— YOUR TASK —
From the records below, work out how many lines contain "Python". Reply with that number alone.

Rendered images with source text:
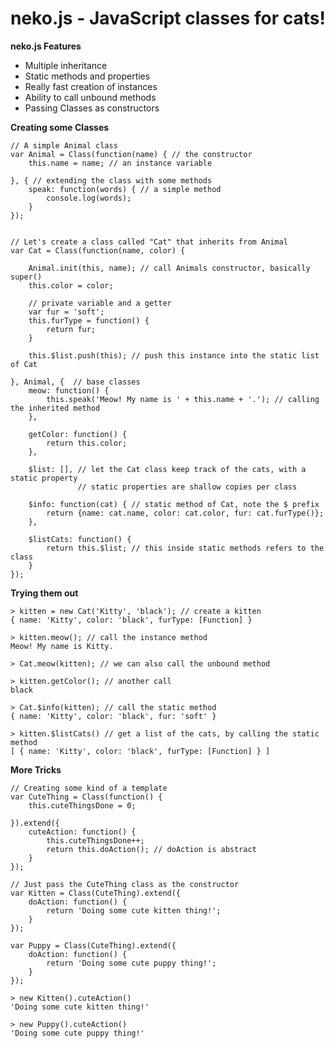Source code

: neko.js - JavaScript classes for cats!
======================================

**neko.js Features**

 - Multiple inheritance
 - Static methods and properties
 - Really fast creation of instances
 - Ability to call unbound methods
 - Passing Classes as constructors


**Creating some Classes**

    // A simple Animal class
    var Animal = Class(function(name) { // the constructor
        this.name = name; // an instance variable

    }, { // extending the class with some methods
        speak: function(words) { // a simple method
            console.log(words);    
        }
    });
    
    
    // Let's create a class called "Cat" that inherits from Animal
    var Cat = Class(function(name, color) {
        
        Animal.init(this, name); // call Animals constructor, basically super()
        this.color = color;
        
        // private variable and a getter
        var fur = 'soft';
        this.furType = function() {
            return fur;
        }
        
        this.$list.push(this); // push this instance into the static list of Cat
    
    }, Animal, {  // base classes
        meow: function() {
            this.speak('Meow! My name is ' + this.name + '.'); // calling the inherited method
        },
        
        getColor: function() {
            return this.color;
        },
        
        $list: [], // let the Cat class keep track of the cats, with a static property
                   // static properties are shallow copies per class
        
        $info: function(cat) { // static method of Cat, note the $ prefix
            return {name: cat.name, color: cat.color, fur: cat.furType()};
        },
        
        $listCats: function() {
            return this.$list; // this inside static methods refers to the class
        }
    });


**Trying them out**

    > kitten = new Cat('Kitty', 'black'); // create a kitten
    { name: 'Kitty', color: 'black', furType: [Function] }

    > kitten.meow(); // call the instance method
    Meow! My name is Kitty.

    > Cat.meow(kitten); // we can also call the unbound method

    > kitten.getColor(); // another call
    black

    > Cat.$info(kitten); // call the static method
    { name: 'Kitty', color: 'black', fur: 'soft' }

    > kitten.$listCats() // get a list of the cats, by calling the static method
    [ { name: 'Kitty', color: 'black', furType: [Function] } ]


**More Tricks**

    // Creating some kind of a template
    var CuteThing = Class(function() {
        this.cuteThingsDone = 0;
    
    }).extend({
        cuteAction: function() {
            this.cuteThingsDone++;
            return this.doAction(); // doAction is abstract
        }
    });
    
    // Just pass the CuteThing class as the constructor
    var Kitten = Class(CuteThing).extend({
        doAction: function() {
            return 'Doing some cute kitten thing!';
        }
    });
    
    var Puppy = Class(CuteThing).extend({
        doAction: function() {
            return 'Doing some cute puppy thing!';
        }
    });
    
    > new Kitten().cuteAction()
    'Doing some cute kitten thing!'
    
    > new Puppy().cuteAction()
    'Doing some cute puppy thing!'

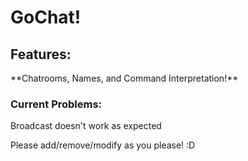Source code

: <h1>GoChat!</h1>
<h2>Features:</h2>
**Chatrooms, Names, and Command Interpretation!**

<h3>Current Problems:</h3>
Broadcast doesn't work as expected

Please add/remove/modify as you please! :D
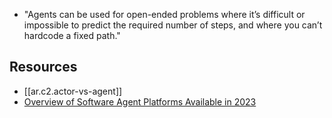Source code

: 
- "Agents can be used for open-ended problems where it’s difficult or impossible to predict the required number of steps, and where you can’t hardcode a fixed path."

## Resources

- [[ar.c2.actor-vs-agent]]
- [Overview of Software Agent Platforms Available in 2023](https://www.mdpi.com/2078-2489/14/6/348)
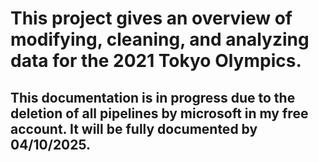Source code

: 
# This project gives an overview of modifying, cleaning, and analyzing data for the 2021 Tokyo Olympics.

## This documentation is in progress due to the deletion of all pipelines by microsoft in my free account. It will be fully documented by 04/10/2025.
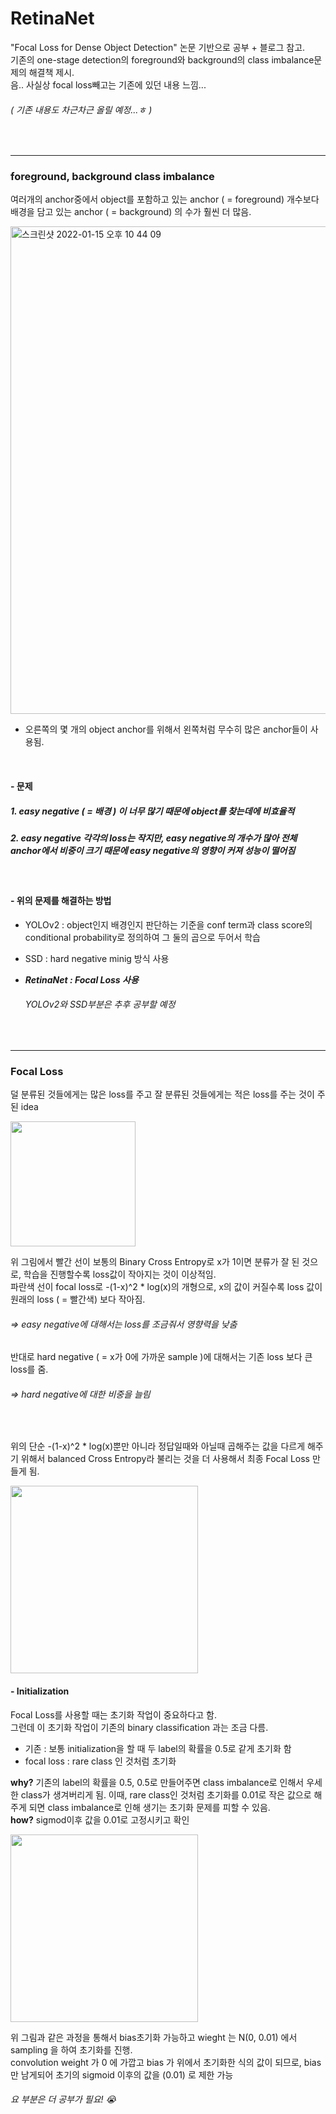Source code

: # RetinaNet

"Focal Loss for Dense Object Detection" 논문 기반으로 공부 + 블로그 참고. <br>
기존의 one-stage detection의 foreground와 background의 class imbalance문제의 해결책 제시. <br>
음.. 사실상 focal loss빼고는 기존에 있던 내용 느낌... 
###### ( 기존 내용도 차근차근 올릴 예정...ㅎ )

<br>

---

### foreground, background class imbalance
여러개의 anchor중에서 object를 포함하고 있는 anchor ( = foreground) 개수보다 배경을 담고 있는 anchor ( = background) 의 수가 훨씬 더 많음. 

<img width="780" alt="스크린샷 2022-01-15 오후 10 44 09" src="https://user-images.githubusercontent.com/55525705/149623844-d093b205-b028-420e-a75b-53c3c448f189.png">

 - 오른쪽의 몇 개의 object anchor를 위해서 왼쪽처럼 무수히 많은 anchor들이 사용됨.

<br>

#### - 문제
##### 1. easy negative ( = 배경 ) 이 너무 많기 때문에 object를 찾는데에 비효율적
##### 2. easy negative 각각의 loss는 작지만, easy negative의 개수가 많아 전체 anchor에서 비중이 크기 때문에 easy negative의 영향이 커져 성능이 떨어짐

<br>

#### - 위의 문제를 해결하는 방법
- YOLOv2 : object인지 배경인지 판단하는 기준을 conf term과 class score의 conditional probability로 정의하여 그 둘의 곱으로 두어서 학습
- SSD : hard negative minig 방식 사용
- ***RetinaNet : Focal Loss 사용*** 

    ###### YOLOv2와 SSD부분은 추후 공부할 예정
    
<br>

---

### Focal Loss
덜 분류된 것들에게는 많은 loss를 주고 잘 분류된 것들에게는 적은 loss를 주는 것이 주된 idea

<img width="200" src="https://user-images.githubusercontent.com/55525705/149625334-d496b72d-4216-401a-8dad-afb79d68b95f.png">

위 그림에서 빨간 선이 보통의 Binary Cross Entropy로 x가 1이면 분류가 잘 된 것으로, 학습을 진행할수록 loss값이 작아지는 것이 이상적임. <br>
파란색 선이 focal loss로 -(1-x)^2 * log(x)의 개형으로, x의 값이 커질수록 loss 값이 원래의 loss ( = 빨간색) 보다 작아짐. 
 ###### => easy negative에 대해서는 loss를 조금줘서 영향력을 낮춤
반대로 hard negative ( = x가 0에 가까운 sample )에 대해서는 기존 loss 보다 큰 loss를 줌.
 ###### => hard negative에 대한 비중을 늘림

<br>

위의 단순 -(1-x)^2 * log(x)뿐만 아니라 정답일때와 아닐때 곱해주는 값을 다르게 해주기 위해서 balanced Cross Entropy라 불리는 것을 더 사용해서 최종 Focal Loss 만들게 됨.

<img width="300" src="https://user-images.githubusercontent.com/55525705/149625789-58186aa4-f8ec-46c8-8ab5-817bc65db211.png">

#### - Initialization
Focal Loss를 사용할 때는 초기화 작업이 중요하다고 함. <br>
그런데 이 초기화 작업이 기존의 binary classification 과는 조금 다름. <br>
 - 기존 : 보통 initialization을 할 때 두 label의 확률을 0.5로 같게 초기화 함
 - focal loss : rare class 인 것처럼 초기화

__why?__ 기존의 label의 확률을 0.5, 0.5로 만들어주면 class imbalance로 인해서 우세한 class가 생겨버리게 됨. 이때, rare class인 것처럼 초기화를 0.01로 작은 값으로 해주게 되면 class imbalance로 인해 생기는 초기화 문제를 피할 수 있음.
<br>
__how?__ sigmod이후 값을 0.01로 고정시키고 확인

<img width="300" src="https://user-images.githubusercontent.com/55525705/149626879-f0e8dd32-c7b9-499c-b04d-c78348f9db9c.png">

위 그림과 같은 과정을 통해서 bias초기화 가능하고 wieght 는 N(0, 0.01) 에서 sampling 을 하여 초기화를 진행. <br>
convolution weight 가 0 에 가깝고 bias 가 위에서 초기화한 식의 값이 되므로, bias 만 남게되어 초기의 sigmoid 이후의 값을 (0.01) 로 제한 가능

 ###### 요 부분은 더 공부가 필요! :sob:

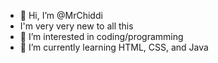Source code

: - 👋 Hi, I’m @MrChiddi
-   I'm very very new to all this
- 👀 I’m interested in coding/programming
- 🌱 I’m currently learning HTML, CSS, and Java



<!---
MrChiddi/MrChiddi is a ✨ special ✨ repository because its `README.md` (this file) appears on your GitHub profile.
You can click the Preview link to take a look at your changes.
--->
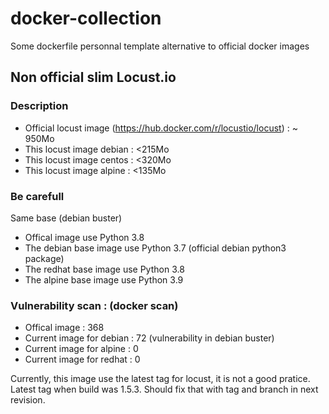 # docker-collection
Some dockerfile personnal template alternative to official docker images

## Non official slim Locust.io

### Description
- Official locust image (https://hub.docker.com/r/locustio/locust) : ~ 950Mo
- This locust image debian : <215Mo
- This locust image centos : <320Mo
- This locust image alpine : <135Mo

### Be carefull
Same base (debian buster)
- Offical image use Python 3.8
- The debian base image use Python 3.7 (official debian python3 package)
- The redhat base image use Python 3.8
- The alpine base image use Python 3.9

### Vulnerability scan : (docker scan)
- Offical image : 368
- Current image for debian : 72 (vulnerability in debian buster)
- Current image for alpine : 0
- Current image for redhat : 0


Currently, this image use the latest tag for locust, it is not a good pratice.
Latest tag when build was 1.5.3.
Should fix that with tag and branch in next revision.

— ANSWER BELOW —
4